A fast-disintegrating sublingual tablet is prepared by mixing 48.5% by weigh of a compound of Formula I-IV and A-D, 44.5% by weight of microcrystalline cellulose (KG-802), 5% by weight of low-substituted hydroxypropyl cellulose (50 μm), and 2% by weight of magnesium stearate. Tablets are prepared by direct compression (AAPS PharmSciTech. 2006; 7(2):E41). The total weight of the compressed tablets is maintained at 150 mg. The formulation is prepared by mixing the amount of compound of Formula I-IV and A-D with the total quantity of microcrystalline cellulose (MCC) and two-thirds of the quantity of low-substituted hydroxypropyl cellulose (L-HPC) by using a three dimensional manual mixer (Inversina®, Bioengineering AG, Switzerland) for 4.5 minutes. All of the magnesium stearate (MS) and the remaining one-third of the quantity of L-HPC are added 30 seconds before the end of mixing.

Example 6e

Inhalation Composition

To prepare a pharmaceutical composition for inhalation delivery, 20 mg of a compound of Formula I-IV and A-D is mixed with 50 mg of anhydrous citric acid and 100 mL of 0.9% sodium chloride solution. The mixture is incorporated into an inhalation delivery unit, such as a nebulizer, which is suitable for inhalation administration.

Example 6f

Rectal Gel Composition

To prepare a pharmaceutical composition for rectal delivery, 100 mg of a compound of Formula I-IV and A-D is mixed with 2.5 g of methylcellulose (1500 mPa), 100 mg of methylparapen, 5 g of glycerin and 100 mL of purified water.

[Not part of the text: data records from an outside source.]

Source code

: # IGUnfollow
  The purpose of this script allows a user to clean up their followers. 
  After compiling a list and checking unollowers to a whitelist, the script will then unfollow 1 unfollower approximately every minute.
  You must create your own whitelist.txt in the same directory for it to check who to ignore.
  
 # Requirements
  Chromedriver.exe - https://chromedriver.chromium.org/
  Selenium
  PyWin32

The resulting gel mixture is then incorporated into rectal delivery units, such as syringes, which are suitable for rectal administration.

Example 6g

Topical Gel Composition

To prepare a pharmaceutical topical gel composition, 100 mg of a compound of Formula I-IV and A-D is mixed with 1.75 g of hydroxypropyl cellulose, 10 mL of propylene glycol, 10 mL of isopropyl myristate and 100 mL of purified alcohol USP. The resulting gel mixture is then incorporated into containers, such as tubes, which are suitable for topical administration.

Example 6h

Ophthalmic Solution Composition

To prepare a pharmaceutical ophthalmic solution composition, 100 mg of a compound of Formula I-IV and A-D is mixed with 0.9 g of NaCl in 100 mL of purified water and filtered using a 0.2 micron filter. The resulting isotonic solution is then incorporated into ophthalmic delivery units, such as eye drop containers, which are suitable for ophthalmic administration.

Example 6i

Nasal Spray Solution

To prepare a pharmaceutical nasal spray solution, 10 g of a compound of Formula I-IV and A-D is mixed with 30 mL of a 0.05M phosphate buffer solution (pH 4.4). The solution is placed in a nasal administrator designed to deliver 100 μl of spray for each application.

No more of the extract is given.